Researchers at Drexel University are currently developing an app called iCAT+ that will provide mobile counseling to people who suffer from binge eating disorder or bulimia nervosa.
Over the next two years, the Laboratory for Innovations in Health-Related Behavior Change will seek out the help of around 50 volunteers to test the app’s effectiveness.
iCAT+ deploys the use of Cognitive-Affective Therapy to identify its users’ binge triggers and remind patients of coping mechanisms they’ve learned in therapy.
Adrienne Juarascio has been studying therapy techniques for eating disorders since she was an undergraduate student at the University of Pennsylvania. As an associate research professor in the College of Arts and Sciences, she leads the iCAT project.
She said her team’s goal is to develop a smartphone app that will help patients be more able to respond and use treatment skills outside of their therapy hours.
“Patients with bulimia and patients with binge eating, they often struggle to implement the skills they learn in a therapy office outside in their day-to-day lives,” she explained.
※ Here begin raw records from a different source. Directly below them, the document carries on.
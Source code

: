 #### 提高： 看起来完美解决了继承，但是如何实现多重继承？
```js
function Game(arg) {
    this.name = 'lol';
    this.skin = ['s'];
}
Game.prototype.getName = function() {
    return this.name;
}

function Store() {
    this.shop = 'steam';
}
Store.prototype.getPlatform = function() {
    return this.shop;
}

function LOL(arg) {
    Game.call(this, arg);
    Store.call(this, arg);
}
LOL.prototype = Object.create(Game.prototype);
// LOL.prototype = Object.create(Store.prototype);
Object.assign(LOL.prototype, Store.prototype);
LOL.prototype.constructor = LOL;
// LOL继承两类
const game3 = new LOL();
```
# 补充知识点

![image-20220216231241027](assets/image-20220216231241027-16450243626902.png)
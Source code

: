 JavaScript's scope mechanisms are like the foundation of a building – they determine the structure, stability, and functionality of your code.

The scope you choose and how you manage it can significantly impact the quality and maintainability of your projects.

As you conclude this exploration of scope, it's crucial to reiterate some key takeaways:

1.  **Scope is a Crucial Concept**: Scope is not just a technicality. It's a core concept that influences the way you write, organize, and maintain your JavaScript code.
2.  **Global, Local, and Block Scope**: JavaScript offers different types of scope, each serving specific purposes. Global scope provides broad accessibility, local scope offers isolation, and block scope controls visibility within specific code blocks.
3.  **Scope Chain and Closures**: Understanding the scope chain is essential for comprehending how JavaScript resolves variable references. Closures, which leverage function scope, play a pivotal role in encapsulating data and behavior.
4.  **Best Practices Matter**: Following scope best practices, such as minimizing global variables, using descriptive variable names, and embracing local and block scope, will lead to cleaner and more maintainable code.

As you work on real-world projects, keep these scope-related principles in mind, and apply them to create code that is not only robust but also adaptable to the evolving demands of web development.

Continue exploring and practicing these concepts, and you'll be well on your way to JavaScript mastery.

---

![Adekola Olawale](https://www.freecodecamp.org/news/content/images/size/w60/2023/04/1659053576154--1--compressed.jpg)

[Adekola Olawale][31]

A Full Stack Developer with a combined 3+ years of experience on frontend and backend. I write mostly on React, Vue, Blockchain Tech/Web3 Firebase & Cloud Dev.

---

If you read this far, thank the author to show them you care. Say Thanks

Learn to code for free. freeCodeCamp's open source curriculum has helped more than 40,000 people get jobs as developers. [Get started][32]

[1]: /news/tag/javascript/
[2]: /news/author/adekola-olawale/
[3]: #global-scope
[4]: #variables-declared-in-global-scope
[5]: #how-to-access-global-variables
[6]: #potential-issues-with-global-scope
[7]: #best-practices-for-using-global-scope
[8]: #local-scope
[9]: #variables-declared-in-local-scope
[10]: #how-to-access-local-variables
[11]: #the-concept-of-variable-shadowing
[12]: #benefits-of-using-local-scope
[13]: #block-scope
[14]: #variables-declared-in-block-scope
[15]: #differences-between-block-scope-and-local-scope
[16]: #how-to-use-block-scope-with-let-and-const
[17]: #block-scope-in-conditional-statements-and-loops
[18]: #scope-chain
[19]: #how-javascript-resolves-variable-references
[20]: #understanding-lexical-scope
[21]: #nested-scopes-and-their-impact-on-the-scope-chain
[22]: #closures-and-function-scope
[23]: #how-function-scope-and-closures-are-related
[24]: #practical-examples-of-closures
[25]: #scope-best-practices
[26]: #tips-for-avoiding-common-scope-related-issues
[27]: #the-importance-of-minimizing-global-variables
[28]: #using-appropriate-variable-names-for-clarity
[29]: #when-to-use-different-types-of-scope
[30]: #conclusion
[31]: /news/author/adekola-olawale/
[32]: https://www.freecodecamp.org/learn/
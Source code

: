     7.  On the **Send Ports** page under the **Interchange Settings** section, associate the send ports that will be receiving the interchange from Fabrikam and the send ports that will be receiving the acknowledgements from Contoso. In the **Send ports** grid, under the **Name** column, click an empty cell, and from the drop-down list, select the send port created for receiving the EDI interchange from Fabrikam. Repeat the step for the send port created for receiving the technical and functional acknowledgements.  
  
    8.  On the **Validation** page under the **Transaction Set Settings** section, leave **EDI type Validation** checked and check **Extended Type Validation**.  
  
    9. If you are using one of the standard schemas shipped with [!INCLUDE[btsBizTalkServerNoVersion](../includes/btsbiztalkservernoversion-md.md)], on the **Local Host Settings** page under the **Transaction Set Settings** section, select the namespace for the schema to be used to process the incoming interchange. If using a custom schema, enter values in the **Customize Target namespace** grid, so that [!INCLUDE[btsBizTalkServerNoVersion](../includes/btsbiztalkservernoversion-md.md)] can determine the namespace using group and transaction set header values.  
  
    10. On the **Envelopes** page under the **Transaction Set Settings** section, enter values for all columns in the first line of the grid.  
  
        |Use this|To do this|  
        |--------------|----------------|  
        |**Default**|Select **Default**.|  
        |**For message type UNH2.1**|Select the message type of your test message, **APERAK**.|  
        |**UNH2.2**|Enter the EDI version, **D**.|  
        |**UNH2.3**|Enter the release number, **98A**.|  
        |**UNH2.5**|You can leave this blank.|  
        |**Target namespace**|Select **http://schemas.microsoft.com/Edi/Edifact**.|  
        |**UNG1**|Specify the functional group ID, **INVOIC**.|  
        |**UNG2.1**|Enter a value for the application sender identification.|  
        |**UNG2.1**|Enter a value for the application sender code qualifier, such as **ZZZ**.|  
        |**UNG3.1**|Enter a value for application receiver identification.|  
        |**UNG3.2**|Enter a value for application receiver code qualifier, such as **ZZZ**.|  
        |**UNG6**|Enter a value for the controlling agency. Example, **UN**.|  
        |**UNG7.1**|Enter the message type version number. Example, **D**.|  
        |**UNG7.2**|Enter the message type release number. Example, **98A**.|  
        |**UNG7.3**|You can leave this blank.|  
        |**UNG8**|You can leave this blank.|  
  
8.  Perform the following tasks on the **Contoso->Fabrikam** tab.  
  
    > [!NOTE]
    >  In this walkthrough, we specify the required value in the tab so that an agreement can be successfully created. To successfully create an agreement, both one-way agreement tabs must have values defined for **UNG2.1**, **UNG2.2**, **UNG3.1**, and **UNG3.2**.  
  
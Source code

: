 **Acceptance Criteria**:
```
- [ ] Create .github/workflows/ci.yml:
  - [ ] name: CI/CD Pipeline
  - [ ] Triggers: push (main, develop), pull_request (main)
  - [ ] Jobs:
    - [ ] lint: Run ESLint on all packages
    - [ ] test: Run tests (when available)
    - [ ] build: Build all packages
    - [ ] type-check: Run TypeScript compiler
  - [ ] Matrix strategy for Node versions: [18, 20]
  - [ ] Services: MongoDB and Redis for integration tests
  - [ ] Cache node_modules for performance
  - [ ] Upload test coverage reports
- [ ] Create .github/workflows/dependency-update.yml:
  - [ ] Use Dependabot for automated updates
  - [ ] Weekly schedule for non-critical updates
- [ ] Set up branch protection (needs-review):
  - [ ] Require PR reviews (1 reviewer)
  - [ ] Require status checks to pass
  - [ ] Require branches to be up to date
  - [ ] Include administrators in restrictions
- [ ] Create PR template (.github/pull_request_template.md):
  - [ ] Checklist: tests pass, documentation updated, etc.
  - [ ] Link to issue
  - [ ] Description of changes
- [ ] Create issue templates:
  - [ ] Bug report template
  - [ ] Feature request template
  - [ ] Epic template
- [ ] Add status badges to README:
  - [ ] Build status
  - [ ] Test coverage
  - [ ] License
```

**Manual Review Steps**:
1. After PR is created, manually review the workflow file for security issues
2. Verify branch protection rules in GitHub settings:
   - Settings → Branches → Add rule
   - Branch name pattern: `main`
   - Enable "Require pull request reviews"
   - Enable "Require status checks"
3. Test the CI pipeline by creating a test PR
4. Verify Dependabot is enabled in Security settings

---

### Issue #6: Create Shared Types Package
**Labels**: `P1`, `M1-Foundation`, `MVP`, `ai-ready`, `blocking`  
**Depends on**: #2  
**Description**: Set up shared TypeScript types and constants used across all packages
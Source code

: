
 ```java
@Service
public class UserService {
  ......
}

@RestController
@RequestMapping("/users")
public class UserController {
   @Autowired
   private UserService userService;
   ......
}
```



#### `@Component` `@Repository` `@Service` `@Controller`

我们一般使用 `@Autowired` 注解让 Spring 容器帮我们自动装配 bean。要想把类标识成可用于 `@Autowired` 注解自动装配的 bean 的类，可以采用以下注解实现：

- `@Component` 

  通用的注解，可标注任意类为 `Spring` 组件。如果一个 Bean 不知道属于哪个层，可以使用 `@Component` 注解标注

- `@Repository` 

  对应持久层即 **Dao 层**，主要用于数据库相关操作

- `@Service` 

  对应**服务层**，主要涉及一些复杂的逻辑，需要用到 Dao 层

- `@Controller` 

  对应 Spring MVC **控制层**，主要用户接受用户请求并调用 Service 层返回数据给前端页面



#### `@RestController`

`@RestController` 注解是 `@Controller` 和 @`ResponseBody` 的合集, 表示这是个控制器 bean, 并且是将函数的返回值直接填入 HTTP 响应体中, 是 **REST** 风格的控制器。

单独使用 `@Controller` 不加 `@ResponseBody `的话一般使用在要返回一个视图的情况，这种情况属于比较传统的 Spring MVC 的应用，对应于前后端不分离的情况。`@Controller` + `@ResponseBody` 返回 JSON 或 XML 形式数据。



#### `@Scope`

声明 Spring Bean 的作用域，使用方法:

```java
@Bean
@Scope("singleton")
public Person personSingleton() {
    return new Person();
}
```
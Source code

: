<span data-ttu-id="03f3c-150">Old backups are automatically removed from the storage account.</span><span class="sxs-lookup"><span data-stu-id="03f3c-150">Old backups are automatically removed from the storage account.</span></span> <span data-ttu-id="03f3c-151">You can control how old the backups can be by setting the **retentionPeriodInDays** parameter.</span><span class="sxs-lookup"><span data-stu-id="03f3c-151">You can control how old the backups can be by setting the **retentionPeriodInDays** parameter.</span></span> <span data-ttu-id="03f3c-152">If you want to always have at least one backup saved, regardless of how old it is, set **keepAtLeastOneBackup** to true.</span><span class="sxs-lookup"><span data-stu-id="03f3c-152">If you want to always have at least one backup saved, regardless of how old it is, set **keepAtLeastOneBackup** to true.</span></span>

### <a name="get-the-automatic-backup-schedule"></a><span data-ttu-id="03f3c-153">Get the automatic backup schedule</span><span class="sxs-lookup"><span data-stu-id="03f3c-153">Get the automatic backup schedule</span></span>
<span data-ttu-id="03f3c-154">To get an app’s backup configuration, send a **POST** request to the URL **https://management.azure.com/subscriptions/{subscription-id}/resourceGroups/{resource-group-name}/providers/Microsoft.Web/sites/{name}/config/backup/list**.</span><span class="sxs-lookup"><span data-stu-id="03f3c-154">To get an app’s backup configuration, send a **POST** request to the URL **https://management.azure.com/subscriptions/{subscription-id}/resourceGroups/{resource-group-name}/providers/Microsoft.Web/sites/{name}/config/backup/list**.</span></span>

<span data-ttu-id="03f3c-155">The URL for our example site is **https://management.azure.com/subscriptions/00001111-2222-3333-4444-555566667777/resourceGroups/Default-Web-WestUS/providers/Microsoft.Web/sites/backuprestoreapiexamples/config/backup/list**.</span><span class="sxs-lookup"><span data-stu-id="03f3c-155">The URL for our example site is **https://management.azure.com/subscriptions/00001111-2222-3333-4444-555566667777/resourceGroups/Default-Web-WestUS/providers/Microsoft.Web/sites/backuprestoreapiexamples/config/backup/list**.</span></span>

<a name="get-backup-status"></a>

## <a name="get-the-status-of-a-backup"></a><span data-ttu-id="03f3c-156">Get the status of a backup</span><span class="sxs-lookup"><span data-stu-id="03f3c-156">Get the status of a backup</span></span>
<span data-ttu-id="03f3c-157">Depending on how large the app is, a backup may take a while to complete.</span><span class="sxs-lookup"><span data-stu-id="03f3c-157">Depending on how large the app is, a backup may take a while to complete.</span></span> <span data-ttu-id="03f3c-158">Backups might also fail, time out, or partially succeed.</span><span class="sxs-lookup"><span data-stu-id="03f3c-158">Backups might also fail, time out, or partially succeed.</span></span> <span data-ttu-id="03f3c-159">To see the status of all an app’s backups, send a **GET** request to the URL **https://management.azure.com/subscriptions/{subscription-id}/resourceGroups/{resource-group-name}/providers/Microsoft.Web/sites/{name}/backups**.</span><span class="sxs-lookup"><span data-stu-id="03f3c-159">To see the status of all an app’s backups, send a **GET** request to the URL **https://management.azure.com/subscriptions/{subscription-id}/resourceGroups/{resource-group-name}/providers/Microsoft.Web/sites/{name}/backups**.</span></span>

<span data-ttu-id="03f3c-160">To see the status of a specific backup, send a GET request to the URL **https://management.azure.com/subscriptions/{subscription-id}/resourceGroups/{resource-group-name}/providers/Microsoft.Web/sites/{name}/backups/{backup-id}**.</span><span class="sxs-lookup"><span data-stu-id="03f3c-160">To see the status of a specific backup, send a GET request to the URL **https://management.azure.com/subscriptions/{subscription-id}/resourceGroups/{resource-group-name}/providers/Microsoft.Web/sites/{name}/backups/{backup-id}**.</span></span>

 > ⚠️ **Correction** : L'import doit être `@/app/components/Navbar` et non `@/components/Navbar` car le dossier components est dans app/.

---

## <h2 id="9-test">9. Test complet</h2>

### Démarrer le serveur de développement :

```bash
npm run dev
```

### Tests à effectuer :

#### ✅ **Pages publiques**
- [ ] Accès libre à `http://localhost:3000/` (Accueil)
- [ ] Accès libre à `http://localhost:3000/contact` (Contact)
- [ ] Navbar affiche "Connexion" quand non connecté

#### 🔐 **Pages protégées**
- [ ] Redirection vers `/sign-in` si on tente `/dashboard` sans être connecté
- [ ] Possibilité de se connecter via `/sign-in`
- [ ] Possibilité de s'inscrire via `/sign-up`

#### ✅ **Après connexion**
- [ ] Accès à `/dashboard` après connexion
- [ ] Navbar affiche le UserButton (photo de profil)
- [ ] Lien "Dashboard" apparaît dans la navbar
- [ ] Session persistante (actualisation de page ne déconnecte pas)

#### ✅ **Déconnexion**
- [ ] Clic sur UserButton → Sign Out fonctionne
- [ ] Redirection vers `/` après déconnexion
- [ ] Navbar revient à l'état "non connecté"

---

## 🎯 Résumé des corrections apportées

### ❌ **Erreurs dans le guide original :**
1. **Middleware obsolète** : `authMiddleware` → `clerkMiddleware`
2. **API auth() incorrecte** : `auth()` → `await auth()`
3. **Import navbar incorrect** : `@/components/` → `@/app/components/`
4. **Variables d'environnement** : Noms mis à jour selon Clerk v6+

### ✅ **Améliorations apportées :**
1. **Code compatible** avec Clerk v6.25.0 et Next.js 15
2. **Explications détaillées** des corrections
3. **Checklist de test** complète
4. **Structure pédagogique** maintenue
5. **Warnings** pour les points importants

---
Juarascio said patients might come to therapy for an hour a week and learn various coping methods to work past their patterns of emotional or binge eating. But implementing these coping methods in real life can be very challenging. In addition to using new coping skills, they’re often asked to keep records of meals they’ve eaten and reduce their dietary restraints.
“It’s really easy for patients to struggle with that,” Juarascio said. “They might go in, you know, with the best of intentions, to use those skills during the week. But then when they come back into therapy they maybe forgot when they should have used them or they tried using them and it was difficult.”
Poor adherence to patient recommendations makes it difficult for patients to get the maximal benefits from the therapy that they’re getting, Juarascio said.
The iCAT app focuses on the emotional antecedents of binge eating. Users are prompted a few times a day by a push notification to answer questions about their emotions and stress levels.
The app tracks this data and sends patients coping suggestions when its algorithm detects they’re feeling increases in depression or anxiety.
“The idea behind this treatment is that binge eating doesn’t come out of nowhere. It’s often triggered by stress or negative assets in the patient’s day-to-day life,” she said. “Right now, bulimia patients are more likely to binge when they’re feeling depressed or feeling anxious just using food as their coping mechanism.”
Suggestions for patients might be things like talking to a friend, getting out of the house or away from food or working on their ability to tolerate discomfort.
The last suggestion, Jurasco said, is often very challenging. `
“When patients have an urge to binge it can often be really uncomfortable for patients not to give into that urge,” she said.
But just because they’re having an urge or a craving doesn’t mean they have to give into it.
“That discomfort will eventually go away all on its own, even if they don’t give in,” Jurasco said.
Each participant in this study comes in once a week for individual therapy with their therapist. Clinicians have access to clinician portal where they see the patient’s app compliance and utilization.
They can see charts and graphs that plot a patient’s triggers, like stress or anxiety, against their binge eating episodes. This data provides the therapist with more information about their patients and how they are doing using the skills they’ve learned in therapy outside therapy appointments.
Juarascio is also working on a related project called EMOTE, which is much earlier in its stage of development.
EMOTE uses a wearable sensor device, similar to a Fitbit, to monitor a patient’s heart rate, heart rate variability and galvanic skin response and uses this data to predict episodes of anxiety or depression, triggers to many patients’ urges to engage in emotional or binge eating behavior.
“The goal ultimately is to be able to use that data to sync with the app so that the app can detect automatically, you know, within a couple seconds when you’re starting to have that rise in negative assets and send you a personalized message of intervention at those moments of need,” Juarascio said.
The next phase of the project will be integrating the EMOTE project into iCAT+.
Currently, both iCAT and EMOTE projects are seeking volunteers for their preliminary research. Participation in the iCAT project is open to anyone who wants to get therapy for binge eating or bulimia. Participation in the EMOTE project is open to anyone who experiences emotional eating behaviors.
Volunteers are compensated for their time, and Drexel students in psychology classes may receive extra credit for their involvement.